◆ AIM OF THE EXERCISE ◆
Could you give the data below again, exactly and completely?

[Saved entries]
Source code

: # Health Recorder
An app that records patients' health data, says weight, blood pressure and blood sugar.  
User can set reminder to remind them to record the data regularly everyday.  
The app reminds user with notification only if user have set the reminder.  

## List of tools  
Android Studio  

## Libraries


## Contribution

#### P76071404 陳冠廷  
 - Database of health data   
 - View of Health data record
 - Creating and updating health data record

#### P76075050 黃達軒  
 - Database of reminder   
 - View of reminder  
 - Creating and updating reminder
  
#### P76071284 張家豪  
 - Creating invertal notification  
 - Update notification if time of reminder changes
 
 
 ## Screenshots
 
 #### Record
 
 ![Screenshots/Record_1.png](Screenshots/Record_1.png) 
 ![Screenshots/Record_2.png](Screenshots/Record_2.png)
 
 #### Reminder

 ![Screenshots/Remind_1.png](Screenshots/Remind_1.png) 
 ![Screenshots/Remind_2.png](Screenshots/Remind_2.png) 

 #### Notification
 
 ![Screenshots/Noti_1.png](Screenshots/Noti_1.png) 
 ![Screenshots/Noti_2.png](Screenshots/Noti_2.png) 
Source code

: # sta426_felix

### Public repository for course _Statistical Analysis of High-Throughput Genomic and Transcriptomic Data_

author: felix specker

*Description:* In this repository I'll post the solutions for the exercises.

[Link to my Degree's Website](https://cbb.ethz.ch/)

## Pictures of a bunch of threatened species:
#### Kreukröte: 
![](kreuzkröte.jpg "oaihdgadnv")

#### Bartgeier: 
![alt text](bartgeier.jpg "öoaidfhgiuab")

◆ TASK RESULT ◆
Source code

: # Health Recorder
An app that records patients' health data, says weight, blood pressure and blood sugar.  
User can set reminder to remind them to record the data regularly everyday.  
The app reminds user with notification only if user have set the reminder.  

## List of tools  
Android Studio  

## Libraries


## Contribution

#### P76071404 陳冠廷  
 - Database of health data   
 - View of Health data record
 - Creating and updating health data record

#### P76075050 黃達軒  
 - Database of reminder   
 - View of reminder  
 - Creating and updating reminder
  
#### P76071284 張家豪  
 - Creating invertal notification  
 - Update notification if time of reminder changes
 
 
 ## Screenshots
 
 #### Record
 
 ![Screenshots/Record_1.png](Screenshots/Record_1.png) 
 ![Screenshots/Record_2.png](Screenshots/Record_2.png)
 
 #### Reminder

 ![Screenshots/Remind_1.png](Screenshots/Remind_1.png) 
 ![Screenshots/Remind_2.png](Screenshots/Remind_2.png) 

 #### Notification
 
 ![Screenshots/Noti_1.png](Screenshots/Noti_1.png) 
 ![Screenshots/Noti_2.png](Screenshots/Noti_2.png) 
Source code

: # sta426_felix

### Public repository for course _Statistical Analysis of High-Throughput Genomic and Transcriptomic Data_

author: felix specker

*Description:* In this repository I'll post the solutions for the exercises.

[Link to my Degree's Website](https://cbb.ethz.ch/)

## Pictures of a bunch of threatened species:
#### Kreukröte: 
![](kreuzkröte.jpg "oaihdgadnv")

#### Bartgeier: 
![alt text](bartgeier.jpg "öoaidfhgiuab")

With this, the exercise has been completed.